First scenes are super-important to me. I'll spend months and months pacing and climbing the walls trying to come up with the first scene. I drive for hours on the freeway.

All my heroes wore coats and ties to work. What happened to men wearing hats? Maybe I should bring back hats.

Everything can be going well, but if I'm not writing, I'm not happy. When I'm writing well, I'm like a different person.

When I create a TV show, it's so that I can write it. I'm not an empire builder; my writing staff is usually a combination of two kinds of people - experts in the world the show is set in, and young writers who will not be unhappy if they're not writing scripts.

I feel like the better version of myself is on paper... I'd rather have people know me on paper.

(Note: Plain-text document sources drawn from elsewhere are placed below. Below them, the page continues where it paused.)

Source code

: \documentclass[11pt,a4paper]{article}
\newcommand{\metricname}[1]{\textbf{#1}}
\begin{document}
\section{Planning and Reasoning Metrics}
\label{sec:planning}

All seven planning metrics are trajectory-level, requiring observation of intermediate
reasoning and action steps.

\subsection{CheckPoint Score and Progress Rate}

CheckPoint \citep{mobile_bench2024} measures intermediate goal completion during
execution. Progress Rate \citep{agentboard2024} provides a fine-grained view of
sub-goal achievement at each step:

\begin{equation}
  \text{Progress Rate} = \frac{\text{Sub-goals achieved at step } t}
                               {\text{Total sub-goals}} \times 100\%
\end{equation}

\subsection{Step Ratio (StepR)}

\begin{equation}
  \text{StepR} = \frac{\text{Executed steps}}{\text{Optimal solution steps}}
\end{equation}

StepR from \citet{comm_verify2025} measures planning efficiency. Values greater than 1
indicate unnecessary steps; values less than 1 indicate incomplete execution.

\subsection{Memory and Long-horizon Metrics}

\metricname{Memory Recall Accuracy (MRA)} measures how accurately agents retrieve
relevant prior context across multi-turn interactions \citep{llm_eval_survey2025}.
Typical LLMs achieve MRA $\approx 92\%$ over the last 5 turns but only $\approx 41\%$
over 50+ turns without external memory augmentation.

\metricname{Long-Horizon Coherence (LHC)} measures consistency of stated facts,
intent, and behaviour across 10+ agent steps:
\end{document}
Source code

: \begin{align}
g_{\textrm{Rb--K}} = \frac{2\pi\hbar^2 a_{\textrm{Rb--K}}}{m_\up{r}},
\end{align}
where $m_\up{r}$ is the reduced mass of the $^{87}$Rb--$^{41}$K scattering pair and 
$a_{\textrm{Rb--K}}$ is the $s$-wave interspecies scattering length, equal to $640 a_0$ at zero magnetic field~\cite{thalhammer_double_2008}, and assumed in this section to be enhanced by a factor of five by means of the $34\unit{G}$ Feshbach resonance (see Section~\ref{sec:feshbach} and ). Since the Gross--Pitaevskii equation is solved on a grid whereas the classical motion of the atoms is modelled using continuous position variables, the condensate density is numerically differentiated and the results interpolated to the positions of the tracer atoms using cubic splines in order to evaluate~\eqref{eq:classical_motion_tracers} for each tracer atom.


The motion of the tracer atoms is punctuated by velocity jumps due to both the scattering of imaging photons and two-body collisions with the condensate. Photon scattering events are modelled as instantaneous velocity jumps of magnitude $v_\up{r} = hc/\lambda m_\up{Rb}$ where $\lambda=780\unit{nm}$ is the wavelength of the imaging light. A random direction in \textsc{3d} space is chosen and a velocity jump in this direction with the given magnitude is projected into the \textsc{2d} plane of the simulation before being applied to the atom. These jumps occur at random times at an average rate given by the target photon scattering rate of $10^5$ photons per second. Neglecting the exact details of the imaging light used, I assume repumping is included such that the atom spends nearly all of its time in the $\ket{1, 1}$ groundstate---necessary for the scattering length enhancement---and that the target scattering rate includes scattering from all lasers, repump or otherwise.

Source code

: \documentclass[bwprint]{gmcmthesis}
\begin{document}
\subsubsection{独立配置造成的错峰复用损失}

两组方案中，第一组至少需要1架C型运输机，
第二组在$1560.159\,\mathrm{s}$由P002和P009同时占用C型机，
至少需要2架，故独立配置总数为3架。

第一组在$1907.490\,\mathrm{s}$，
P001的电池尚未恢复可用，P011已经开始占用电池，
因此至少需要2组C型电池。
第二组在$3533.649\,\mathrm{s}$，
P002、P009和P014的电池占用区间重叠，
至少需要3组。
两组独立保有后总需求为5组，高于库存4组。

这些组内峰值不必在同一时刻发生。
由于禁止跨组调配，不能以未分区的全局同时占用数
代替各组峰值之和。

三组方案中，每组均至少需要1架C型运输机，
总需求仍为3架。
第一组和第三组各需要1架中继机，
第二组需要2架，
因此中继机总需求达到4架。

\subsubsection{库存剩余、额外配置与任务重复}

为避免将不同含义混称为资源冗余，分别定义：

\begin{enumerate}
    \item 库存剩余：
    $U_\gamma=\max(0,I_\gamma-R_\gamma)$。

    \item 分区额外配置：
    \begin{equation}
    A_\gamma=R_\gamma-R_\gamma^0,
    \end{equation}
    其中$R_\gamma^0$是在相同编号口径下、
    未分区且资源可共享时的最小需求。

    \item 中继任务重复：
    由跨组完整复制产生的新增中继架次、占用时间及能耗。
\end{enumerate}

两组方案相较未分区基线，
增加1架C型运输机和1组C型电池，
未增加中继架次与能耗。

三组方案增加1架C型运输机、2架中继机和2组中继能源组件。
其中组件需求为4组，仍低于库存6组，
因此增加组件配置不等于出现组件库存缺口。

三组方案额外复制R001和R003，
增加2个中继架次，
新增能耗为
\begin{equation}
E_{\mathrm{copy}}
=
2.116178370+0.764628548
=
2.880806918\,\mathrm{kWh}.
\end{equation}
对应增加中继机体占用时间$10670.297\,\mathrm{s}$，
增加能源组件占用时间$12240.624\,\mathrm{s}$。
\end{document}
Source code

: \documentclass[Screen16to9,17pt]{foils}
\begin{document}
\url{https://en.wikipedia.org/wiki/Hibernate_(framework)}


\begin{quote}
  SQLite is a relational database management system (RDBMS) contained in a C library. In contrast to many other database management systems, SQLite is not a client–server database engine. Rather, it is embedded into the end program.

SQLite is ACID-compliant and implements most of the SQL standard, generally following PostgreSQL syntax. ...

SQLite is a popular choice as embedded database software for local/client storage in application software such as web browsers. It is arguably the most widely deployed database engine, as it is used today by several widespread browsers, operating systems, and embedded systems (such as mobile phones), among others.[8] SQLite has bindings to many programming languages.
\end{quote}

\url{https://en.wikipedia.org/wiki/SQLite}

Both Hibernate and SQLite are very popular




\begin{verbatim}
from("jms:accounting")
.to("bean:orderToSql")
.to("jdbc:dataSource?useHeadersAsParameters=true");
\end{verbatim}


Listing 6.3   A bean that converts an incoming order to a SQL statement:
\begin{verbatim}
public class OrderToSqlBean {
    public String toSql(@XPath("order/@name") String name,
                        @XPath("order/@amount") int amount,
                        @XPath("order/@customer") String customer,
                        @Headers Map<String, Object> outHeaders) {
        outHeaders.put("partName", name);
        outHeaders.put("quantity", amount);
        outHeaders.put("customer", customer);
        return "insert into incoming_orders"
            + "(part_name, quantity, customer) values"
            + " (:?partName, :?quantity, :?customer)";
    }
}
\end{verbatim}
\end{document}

I get the 'The New York Times' and 'Los Angeles Times' thrown at my door every morning. I'll read the front page of 'The New York Times,' then the op-eds, then scan the arts section and then the sports section. Then I do the same with the 'L.A. Times.'

I'm not on Facebook, and I don't tweet, but I know plenty of people who love both.

The upside of web-based journalism is that everybody gets a chance. The downside is that everybody gets a chance.

I get nervous before openings or premieres or when someone's reading a new script, and I get nervous when my daughter isn't in my immediate field of vision.

I can't remember my dreams more than a couple of seconds after I wake up. It's frustrating because sometimes I dream that I'm watching a really good movie.

A song in a musical works best when a character has to sing - when words won't do the trick anymore. The same idea applies to a long speech in a play or a movie or on television. You want to force the character out of a conversational pattern.

Writing never comes easy. The difference between Page 2 and Page Nothing is the difference between life and death.

I'm crazy about 'Breaking Bad,' but I wouldn't know how to write an episode of it.

I've always thought that there is a great female James Bond movie to be done. I'm not literally calling her Jane Bond, I mean, but a female secret agent.

Don't try to guess what it is people want and give it to them. Don't ask for a show of hands. Try your best to write what you like, what you think your friends would like and what you think your father would like and then cross your fingers... The most valuable thing you have is your own voice.